Qatadah mengatakan, "Perbuatan baik yang dilakukan oleh
orang-orang jahiliyah bukanlah suatu kebaikan hingga Allah memerintah mereka
melakukannya melalui ayat ini, dan bukan pula suatu keburukan apa-apa yang
dianggap tercela di kalangan mereka hingga Allah melarang mereka dan menyebutnya
buruk, dan Dia hanya melarang perbuatan-perbuatan yang kotor dan tercela.

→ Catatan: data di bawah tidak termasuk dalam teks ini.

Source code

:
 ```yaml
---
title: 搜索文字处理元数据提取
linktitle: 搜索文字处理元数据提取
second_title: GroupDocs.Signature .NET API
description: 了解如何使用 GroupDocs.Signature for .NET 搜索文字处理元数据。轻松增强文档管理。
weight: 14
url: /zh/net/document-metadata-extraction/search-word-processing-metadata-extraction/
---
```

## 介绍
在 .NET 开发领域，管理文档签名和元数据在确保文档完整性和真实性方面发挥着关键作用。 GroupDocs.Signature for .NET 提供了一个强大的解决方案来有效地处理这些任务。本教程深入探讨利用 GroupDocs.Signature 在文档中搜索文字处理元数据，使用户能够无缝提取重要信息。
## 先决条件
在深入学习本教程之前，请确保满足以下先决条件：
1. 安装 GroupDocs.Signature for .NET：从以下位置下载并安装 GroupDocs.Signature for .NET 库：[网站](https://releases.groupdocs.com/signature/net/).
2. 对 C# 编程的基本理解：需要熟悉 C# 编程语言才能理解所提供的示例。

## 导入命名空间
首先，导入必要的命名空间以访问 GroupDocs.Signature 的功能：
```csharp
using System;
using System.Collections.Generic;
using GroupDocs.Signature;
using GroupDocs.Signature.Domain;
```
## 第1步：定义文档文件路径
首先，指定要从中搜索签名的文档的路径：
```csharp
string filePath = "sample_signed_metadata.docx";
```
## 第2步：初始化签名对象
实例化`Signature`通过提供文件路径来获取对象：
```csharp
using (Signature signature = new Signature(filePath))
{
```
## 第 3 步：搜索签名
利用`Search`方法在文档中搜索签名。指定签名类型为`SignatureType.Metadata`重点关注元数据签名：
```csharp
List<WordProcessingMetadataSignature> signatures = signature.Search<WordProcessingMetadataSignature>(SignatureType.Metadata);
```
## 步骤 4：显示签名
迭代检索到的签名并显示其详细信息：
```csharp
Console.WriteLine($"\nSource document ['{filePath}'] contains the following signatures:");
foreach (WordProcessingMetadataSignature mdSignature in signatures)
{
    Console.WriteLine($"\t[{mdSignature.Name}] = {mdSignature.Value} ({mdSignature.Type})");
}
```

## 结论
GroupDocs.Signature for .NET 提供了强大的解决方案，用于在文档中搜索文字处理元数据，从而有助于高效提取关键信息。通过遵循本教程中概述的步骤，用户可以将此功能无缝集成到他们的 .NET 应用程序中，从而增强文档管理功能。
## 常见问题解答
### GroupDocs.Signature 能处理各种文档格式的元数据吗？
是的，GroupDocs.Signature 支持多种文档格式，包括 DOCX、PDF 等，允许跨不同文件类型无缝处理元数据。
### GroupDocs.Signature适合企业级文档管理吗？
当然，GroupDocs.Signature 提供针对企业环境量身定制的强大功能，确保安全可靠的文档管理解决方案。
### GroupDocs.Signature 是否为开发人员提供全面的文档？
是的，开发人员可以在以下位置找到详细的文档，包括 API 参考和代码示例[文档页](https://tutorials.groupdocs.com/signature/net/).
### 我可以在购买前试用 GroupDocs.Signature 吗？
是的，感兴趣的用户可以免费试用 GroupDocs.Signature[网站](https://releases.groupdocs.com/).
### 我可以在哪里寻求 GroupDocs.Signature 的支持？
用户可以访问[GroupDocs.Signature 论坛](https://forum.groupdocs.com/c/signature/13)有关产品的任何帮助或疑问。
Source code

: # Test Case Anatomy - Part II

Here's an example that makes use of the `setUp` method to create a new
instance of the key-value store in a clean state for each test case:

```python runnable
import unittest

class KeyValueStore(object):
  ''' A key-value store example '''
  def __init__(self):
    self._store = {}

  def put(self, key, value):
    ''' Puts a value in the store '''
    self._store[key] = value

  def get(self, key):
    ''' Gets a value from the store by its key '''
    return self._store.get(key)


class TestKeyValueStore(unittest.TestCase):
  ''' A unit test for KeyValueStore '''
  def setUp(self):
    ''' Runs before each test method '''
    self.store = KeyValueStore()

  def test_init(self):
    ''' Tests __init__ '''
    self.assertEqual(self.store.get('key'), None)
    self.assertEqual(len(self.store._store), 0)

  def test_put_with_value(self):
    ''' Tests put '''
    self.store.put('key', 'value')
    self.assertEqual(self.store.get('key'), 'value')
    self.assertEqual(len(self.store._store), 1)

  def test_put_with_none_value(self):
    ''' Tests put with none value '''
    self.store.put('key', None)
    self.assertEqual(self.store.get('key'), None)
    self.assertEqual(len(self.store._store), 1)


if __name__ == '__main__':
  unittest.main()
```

(Tafsir ath-Thabari, juz 8, h. 163).
Ali ra berkata, "Ketika Allah memerintahkan kepada nabinya
untuk menghadapi kabilah-kabilah Arab, beliau keluar dan menemui mereka pada
suatu majelis dari kaum Syaiban bin Tsa'labah. Beliau mengajak mereka masuk
Islam dan menolongnya. Salah seorang di antara mereka, Mafruq bin 'Amr bertanya,
'Wahai Saudara Quraisya, ke mana engkau mengajak kami?' Maka Rasulullah saw
membacakan ayat yang artinya, "Sesungguhnya Allah menyuruh (kamu) berlaku
adil dan berbuat kebajikan, memberi kepada kaum kerabat." Ia berkata, "Demi
Allah, engkau telah mengajak kami pada akhlak yang mulia. (Dala'il
an-Nubuwwah, al-Baihaqi, juz 2, h. 422/425; Dala'il an-Nubuwwah, Abu
Nu'aim, juz 1, h. 203 -- 207).
Landasan Penentuan Perintah dan Pahala
Perbuatan baik dan buruk dapat saja ditetapkan berdasarkan
pertimbangan akal, tetapi pahala dan siksa tidak dapat ditentukan kecuali dengan
adanya syariat. Maka, hal yang sebaliknya dari problematika akal adalah bahwa ia
tidak berhak menetapkan siksa kecuali dengan diutusnya rasul sebagaimana telah
ditunjukkan oleh Alquran dan Sunnah. Jika hal ini telah ditetapkan demikian,
maka ditetapkan pula bahwa perintah (kewajiban) tidak ditentukan kecuali dengan
syariat. Oleh karena itu, wajibnya erintah dan haramnya larangan tidak
ditentukan kecuali dengan syariat, dan sama sekali tidak ada intervensi akan di
dalamnya. Hal itu terjadi karena pahala dan siksa masing-masing tergantung pada
ketaatan menjalankan perintah dan menjauhi larangan atau sebaliknya, yakni
melanggar perintah dan melakukan larangan, dan ini hanya terjadi berdasarkan
tuntunan syariat, bukan yang lain. Dengan demikian, fitrah akal dan ra'yu
(pendapat) tidak dapat menjadi landasan bagi penentuan perintah yang dapat
ditegakkan di atasnya hujjah bagi makhluk, kecuali wahyu dan diutusnya seorang
rasul.
Syekh Islam Ibnu Taimiyah Rahimahullah mengatakan, "Makhluk
tidak mengetahui apa yang dicintai dan diridhai oleh Allah, perintah-Nya dan
larangan-Nya, karamah-Nya yang dijanjikan kepada wali-wali (penolong-penolong)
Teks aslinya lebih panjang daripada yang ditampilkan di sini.